WHAT YOU ARE ASKED TO DO
The lines below that include "overline" are to be found and copied.

--- MATERIAL PROVIDED Enclosed Below ---

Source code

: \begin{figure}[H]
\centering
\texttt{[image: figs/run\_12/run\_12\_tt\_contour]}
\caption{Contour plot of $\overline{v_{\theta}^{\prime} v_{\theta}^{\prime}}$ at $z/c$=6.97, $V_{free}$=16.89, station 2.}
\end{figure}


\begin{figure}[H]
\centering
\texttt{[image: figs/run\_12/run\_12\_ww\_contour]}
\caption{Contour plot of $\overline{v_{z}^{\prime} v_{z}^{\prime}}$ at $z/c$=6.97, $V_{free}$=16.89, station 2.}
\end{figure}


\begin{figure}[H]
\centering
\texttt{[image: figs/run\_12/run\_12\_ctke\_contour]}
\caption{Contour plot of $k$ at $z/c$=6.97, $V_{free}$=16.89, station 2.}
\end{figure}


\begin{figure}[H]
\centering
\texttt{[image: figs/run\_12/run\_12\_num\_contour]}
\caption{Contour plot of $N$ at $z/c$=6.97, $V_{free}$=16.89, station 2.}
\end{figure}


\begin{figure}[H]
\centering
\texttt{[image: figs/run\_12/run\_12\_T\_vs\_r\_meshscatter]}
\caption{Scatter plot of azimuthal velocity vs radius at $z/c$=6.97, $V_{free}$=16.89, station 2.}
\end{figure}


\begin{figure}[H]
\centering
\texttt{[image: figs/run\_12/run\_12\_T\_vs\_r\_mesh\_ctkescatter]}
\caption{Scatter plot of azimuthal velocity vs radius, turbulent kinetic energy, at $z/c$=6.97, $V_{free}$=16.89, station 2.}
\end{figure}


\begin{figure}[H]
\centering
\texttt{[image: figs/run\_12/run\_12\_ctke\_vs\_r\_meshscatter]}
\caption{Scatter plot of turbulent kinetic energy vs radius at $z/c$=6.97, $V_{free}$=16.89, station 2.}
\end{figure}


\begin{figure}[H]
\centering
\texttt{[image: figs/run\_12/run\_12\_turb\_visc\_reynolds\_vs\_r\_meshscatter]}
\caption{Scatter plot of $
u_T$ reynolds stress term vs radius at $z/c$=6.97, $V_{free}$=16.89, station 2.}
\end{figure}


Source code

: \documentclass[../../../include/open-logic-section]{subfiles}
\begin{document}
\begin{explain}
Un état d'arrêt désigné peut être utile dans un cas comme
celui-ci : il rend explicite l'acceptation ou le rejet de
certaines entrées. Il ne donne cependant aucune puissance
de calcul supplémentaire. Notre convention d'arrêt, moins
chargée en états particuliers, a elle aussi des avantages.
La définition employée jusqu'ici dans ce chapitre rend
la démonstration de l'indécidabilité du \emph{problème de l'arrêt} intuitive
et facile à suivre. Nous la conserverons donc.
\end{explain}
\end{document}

--- End of Enclosed MATERIAL PROVIDED ---

RESPONSE
\caption{Contour plot of $\overline{v_{\theta}^{\prime} v_{\theta}^{\prime}}$ at $z/c$=6.97, $V_{free}$=16.89, station 2.}
\caption{Contour plot of $\overline{v_{z}^{\prime} v_{z}^{\prime}}$ at $z/c$=6.97, $V_{free}$=16.89, station 2.}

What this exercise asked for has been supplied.